- **Problem statement**
Could you write out the line containing "2. Update CSS" and all the lines below it in the data, exactly, through the final one and nothing else?
+ + + + +
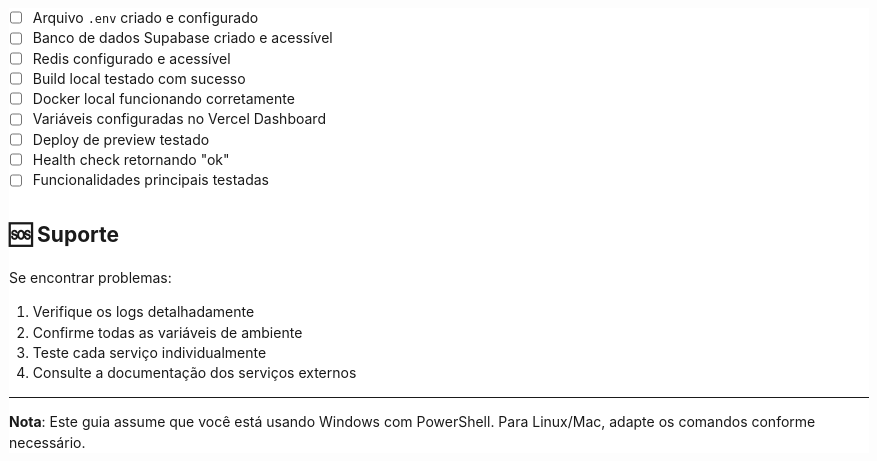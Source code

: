 - [ ] Arquivo `.env` criado e configurado
- [ ] Banco de dados Supabase criado e acessível
- [ ] Redis configurado e acessível
- [ ] Build local testado com sucesso
- [ ] Docker local funcionando corretamente
- [ ] Variáveis configuradas no Vercel Dashboard
- [ ] Deploy de preview testado
- [ ] Health check retornando "ok"
- [ ] Funcionalidades principais testadas

## 🆘 Suporte

Se encontrar problemas:
1. Verifique os logs detalhadamente
2. Confirme todas as variáveis de ambiente
3. Teste cada serviço individualmente
4. Consulte a documentação dos serviços externos

---

**Nota**: Este guia assume que você está usando Windows com PowerShell. Para Linux/Mac, adapte os comandos conforme necessário. 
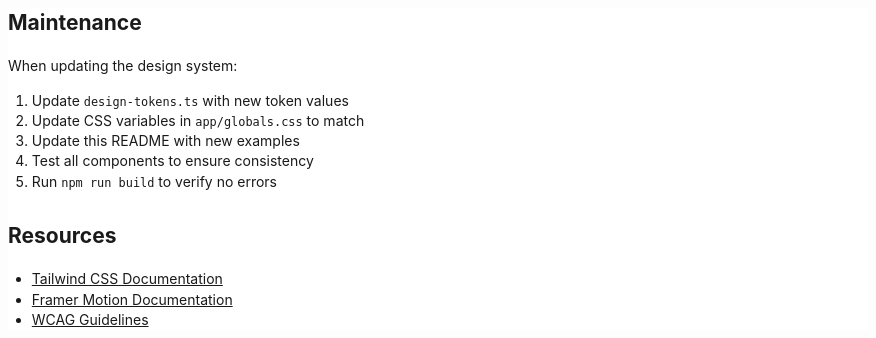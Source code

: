 ## Maintenance

When updating the design system:

1. Update `design-tokens.ts` with new token values
2. Update CSS variables in `app/globals.css` to match
3. Update this README with new examples
4. Test all components to ensure consistency
5. Run `npm run build` to verify no errors

## Resources

- [Tailwind CSS Documentation](https://tailwindcss.com/docs)
- [Framer Motion Documentation](https://www.framer.com/motion/)
- [WCAG Guidelines](https://www.w3.org/WAI/WCAG21/quickref/)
+ + + + +
- **Answer below**
2. Update CSS variables in `app/globals.css` to match
3. Update this README with new examples
4. Test all components to ensure consistency
5. Run `npm run build` to verify no errors

## Resources

- [Tailwind CSS Documentation](https://tailwindcss.com/docs)
- [Framer Motion Documentation](https://www.framer.com/motion/)
- [WCAG Guidelines](https://www.w3.org/WAI/WCAG21/quickref/)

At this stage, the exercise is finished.